The Wedding (), also known as The Wedding Day and The Wedding Day 2, is a 2021 Polish dark comedy film directed by Wojciech Smarzowski.

Cast 
 Robert Więckiewicz as Rysiek Wilk
 Agata Kulesza as Ela Wilk
 Michalina Łabacz as Kasia Wilk
 Przemysław Przestrzelski as Janek Sczuczyński
 Agata Turkot as Lea
 Arkadiusz Jakubik as Wodzirej / Wardoń
 Andrzej Chyra as Bogdan / Głowacki
 Maria Sobocińska as Inka
 Henryk Gołębiewski as Banaś / Furman
 Ryszard Ronczewski as Antoni Wilk
 Mateusz Więcławek as the young Antoni Wilk 
 Robert Wabich as Zajdel
 Sebastian Stegmann as Hermann Schmidt

Production 
The Wedding is a follow up to Smarzowski's 2004 film by the same name.
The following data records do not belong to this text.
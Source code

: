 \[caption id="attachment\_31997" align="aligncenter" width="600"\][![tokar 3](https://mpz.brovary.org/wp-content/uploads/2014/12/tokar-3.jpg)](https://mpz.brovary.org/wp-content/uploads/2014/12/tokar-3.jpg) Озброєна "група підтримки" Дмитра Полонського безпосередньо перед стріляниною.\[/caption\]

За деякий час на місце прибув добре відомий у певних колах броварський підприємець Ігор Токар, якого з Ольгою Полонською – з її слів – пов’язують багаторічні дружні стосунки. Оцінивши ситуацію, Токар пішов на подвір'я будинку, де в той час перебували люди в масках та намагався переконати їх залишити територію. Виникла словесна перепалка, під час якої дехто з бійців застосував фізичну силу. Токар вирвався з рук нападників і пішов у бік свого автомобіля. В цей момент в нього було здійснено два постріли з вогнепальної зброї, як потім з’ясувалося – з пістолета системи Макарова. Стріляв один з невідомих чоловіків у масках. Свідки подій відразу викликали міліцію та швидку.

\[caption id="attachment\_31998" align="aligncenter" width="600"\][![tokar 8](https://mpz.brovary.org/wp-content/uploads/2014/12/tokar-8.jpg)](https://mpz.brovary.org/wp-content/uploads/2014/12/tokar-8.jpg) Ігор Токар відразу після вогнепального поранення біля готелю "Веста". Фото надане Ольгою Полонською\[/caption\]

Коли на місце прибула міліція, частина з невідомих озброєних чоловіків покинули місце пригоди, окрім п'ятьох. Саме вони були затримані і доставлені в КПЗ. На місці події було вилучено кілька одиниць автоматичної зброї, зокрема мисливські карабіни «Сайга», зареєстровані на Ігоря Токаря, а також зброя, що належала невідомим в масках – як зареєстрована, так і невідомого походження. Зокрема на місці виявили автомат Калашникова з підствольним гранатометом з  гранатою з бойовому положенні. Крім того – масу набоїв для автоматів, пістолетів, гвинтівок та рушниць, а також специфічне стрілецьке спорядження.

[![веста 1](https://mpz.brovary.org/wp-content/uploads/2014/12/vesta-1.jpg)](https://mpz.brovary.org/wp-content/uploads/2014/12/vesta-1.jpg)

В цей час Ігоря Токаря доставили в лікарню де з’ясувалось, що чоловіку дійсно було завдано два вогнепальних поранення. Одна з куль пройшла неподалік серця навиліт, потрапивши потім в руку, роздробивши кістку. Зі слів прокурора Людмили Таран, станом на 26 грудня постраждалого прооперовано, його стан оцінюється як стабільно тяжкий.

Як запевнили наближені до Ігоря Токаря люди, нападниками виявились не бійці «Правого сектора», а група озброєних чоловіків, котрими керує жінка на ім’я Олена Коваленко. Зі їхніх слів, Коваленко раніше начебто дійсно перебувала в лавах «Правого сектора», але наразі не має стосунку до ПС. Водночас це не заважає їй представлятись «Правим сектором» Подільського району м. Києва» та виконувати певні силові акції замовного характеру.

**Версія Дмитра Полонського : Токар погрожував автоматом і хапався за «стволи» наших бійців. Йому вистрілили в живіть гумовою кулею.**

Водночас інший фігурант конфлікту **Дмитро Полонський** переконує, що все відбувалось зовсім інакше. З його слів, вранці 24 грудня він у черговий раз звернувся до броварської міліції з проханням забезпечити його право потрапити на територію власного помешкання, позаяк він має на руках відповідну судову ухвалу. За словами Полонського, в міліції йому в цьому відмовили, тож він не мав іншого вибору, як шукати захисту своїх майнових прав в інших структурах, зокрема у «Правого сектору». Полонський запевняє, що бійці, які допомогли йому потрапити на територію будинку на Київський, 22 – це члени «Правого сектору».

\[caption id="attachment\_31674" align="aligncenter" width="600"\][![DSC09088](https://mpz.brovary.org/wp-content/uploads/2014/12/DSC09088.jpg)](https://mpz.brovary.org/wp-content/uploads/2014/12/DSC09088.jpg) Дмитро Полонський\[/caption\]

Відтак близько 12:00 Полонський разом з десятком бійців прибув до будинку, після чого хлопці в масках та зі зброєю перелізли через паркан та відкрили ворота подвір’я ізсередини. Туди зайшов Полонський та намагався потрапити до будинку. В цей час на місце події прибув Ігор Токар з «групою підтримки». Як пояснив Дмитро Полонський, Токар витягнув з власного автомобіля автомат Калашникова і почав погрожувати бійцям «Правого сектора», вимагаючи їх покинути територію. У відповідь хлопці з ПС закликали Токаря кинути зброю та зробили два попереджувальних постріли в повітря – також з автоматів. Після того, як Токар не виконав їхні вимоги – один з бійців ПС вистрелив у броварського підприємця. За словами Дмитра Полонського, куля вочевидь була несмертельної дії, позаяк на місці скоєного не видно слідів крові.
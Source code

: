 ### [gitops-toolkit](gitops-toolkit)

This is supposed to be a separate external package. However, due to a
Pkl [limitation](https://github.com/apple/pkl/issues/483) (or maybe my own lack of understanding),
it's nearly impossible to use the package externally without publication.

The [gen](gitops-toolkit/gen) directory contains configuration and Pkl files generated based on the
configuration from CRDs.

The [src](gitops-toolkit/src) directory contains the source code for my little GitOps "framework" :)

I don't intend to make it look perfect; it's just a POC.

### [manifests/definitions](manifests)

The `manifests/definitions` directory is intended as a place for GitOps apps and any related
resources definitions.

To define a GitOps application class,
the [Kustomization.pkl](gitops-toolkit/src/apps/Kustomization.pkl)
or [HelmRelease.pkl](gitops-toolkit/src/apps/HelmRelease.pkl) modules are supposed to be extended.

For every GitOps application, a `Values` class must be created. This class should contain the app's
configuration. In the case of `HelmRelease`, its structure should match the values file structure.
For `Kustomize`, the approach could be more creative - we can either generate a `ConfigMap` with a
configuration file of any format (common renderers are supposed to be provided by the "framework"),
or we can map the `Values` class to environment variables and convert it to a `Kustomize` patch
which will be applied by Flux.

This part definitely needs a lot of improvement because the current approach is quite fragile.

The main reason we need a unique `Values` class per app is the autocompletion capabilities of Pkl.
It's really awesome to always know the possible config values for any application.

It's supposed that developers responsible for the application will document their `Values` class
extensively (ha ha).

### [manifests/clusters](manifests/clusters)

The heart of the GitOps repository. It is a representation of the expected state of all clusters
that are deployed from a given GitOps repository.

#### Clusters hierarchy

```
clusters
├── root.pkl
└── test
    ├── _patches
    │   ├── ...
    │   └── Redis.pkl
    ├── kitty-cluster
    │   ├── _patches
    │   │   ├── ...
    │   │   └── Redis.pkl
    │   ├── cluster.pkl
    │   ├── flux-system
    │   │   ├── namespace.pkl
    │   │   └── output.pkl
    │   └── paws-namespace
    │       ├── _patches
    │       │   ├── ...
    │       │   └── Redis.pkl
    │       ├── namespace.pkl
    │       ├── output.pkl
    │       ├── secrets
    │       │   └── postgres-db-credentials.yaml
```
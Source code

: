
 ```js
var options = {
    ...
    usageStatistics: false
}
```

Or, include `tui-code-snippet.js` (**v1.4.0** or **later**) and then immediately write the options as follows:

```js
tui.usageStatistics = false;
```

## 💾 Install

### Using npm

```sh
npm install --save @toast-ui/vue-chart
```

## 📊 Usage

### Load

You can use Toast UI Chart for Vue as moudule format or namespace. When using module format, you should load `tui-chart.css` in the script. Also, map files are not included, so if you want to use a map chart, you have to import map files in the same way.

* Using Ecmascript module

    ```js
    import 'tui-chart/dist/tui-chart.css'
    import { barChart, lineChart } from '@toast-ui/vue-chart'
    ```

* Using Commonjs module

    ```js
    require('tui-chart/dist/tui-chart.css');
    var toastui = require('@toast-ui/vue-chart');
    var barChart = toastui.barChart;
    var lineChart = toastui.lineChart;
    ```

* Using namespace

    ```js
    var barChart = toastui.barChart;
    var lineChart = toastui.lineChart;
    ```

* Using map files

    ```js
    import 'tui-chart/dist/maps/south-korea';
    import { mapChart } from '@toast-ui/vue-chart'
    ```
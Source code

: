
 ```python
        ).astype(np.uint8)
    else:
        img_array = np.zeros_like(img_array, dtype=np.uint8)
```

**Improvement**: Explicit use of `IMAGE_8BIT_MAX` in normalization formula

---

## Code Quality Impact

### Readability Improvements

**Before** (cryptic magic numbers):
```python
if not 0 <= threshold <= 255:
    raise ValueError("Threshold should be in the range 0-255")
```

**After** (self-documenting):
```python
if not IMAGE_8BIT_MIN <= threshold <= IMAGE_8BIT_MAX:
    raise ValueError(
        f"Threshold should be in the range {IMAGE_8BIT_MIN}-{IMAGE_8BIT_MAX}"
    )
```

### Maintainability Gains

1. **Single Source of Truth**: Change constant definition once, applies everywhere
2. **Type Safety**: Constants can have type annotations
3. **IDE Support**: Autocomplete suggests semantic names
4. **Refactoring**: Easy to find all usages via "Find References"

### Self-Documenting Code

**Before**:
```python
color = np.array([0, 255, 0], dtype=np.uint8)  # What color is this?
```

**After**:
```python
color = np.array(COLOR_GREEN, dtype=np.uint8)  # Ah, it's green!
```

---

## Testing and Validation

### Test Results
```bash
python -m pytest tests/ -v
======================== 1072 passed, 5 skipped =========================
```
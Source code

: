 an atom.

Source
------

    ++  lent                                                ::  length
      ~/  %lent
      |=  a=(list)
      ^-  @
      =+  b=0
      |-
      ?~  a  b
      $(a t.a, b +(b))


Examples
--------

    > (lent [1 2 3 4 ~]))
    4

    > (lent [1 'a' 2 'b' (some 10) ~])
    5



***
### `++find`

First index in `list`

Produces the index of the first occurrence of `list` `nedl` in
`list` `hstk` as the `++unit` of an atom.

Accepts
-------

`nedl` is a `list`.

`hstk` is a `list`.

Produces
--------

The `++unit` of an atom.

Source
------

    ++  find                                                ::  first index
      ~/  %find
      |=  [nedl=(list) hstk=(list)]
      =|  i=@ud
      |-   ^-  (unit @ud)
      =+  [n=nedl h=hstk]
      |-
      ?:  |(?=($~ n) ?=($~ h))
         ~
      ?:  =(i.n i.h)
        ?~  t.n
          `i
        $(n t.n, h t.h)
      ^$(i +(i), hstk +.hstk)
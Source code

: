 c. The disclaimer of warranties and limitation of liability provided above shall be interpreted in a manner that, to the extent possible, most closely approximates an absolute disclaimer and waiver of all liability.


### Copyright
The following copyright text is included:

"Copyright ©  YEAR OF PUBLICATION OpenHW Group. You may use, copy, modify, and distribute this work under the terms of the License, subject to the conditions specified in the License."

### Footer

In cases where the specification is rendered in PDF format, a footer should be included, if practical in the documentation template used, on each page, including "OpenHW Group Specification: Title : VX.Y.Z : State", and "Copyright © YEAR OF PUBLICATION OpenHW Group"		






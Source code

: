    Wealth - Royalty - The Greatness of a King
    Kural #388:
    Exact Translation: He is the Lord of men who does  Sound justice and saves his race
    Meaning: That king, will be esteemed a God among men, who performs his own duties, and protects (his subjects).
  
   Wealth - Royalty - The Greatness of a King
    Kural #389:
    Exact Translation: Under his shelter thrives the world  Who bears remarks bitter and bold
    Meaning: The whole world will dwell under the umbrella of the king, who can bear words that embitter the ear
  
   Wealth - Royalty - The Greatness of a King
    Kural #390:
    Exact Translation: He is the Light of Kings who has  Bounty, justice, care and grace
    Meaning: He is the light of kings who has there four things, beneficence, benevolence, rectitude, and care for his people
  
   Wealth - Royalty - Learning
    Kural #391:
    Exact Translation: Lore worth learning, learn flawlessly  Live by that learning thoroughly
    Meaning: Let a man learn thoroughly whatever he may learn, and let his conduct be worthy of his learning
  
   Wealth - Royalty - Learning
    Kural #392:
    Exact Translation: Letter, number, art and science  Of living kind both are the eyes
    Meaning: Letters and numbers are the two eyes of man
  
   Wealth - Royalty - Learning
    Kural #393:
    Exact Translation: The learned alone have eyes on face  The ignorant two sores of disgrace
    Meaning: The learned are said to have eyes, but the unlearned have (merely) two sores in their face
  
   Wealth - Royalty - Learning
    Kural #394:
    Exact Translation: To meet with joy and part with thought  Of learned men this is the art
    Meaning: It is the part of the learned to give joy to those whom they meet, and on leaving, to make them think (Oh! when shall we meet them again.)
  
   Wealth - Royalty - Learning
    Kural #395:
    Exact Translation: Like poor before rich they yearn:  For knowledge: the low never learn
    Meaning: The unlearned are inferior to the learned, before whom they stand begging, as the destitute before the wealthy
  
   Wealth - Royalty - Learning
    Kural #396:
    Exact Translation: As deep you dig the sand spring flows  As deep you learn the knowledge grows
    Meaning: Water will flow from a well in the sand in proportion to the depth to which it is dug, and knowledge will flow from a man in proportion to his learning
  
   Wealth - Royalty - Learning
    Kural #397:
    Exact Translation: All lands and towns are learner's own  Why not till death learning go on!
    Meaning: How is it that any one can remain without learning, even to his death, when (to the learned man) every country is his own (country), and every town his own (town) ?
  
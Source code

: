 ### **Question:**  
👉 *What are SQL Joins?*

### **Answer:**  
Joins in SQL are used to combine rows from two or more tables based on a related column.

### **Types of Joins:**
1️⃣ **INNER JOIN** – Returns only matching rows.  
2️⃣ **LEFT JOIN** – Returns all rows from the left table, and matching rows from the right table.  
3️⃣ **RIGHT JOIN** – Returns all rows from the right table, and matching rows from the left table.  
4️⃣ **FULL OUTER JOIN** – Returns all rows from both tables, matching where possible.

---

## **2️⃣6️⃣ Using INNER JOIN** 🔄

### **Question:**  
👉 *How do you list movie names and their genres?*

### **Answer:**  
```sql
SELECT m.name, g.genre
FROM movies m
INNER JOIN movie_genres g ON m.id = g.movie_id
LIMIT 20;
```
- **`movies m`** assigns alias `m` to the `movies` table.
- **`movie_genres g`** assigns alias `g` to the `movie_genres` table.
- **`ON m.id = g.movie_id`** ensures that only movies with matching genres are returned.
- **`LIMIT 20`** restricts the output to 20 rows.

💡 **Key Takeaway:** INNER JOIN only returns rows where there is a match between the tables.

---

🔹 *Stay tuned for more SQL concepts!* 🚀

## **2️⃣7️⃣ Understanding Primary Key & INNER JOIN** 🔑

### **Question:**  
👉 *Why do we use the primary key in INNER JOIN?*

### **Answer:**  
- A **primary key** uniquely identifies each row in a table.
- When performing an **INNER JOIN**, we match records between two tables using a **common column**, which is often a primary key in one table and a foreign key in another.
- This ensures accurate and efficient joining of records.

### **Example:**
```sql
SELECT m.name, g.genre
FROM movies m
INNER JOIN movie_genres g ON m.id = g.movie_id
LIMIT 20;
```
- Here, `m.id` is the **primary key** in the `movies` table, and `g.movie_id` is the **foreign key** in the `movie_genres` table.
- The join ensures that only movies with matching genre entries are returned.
Filming took place in Poland and Latvia between July and December 2020.

Release 
The Wedding was released on 8 October 2021. It performed well on its opening weekend, selling 139,536 tickets and per Film New Europe had the "best opening for a local production in 2021."

Reception 

In a praising critique of the film published by Kino Mania, Giuseppe Sedia noted that Smarzowski "invited to banquet on the big screen the same old sampler of vulgarians, bribable clerics and small town grandstanders. Subtleties aside, the Pieter Bruegel of Polish cinema offers once more a caricatural but clear-cut depiction of provincial Poland, dissolute, immobile and greedy as usual".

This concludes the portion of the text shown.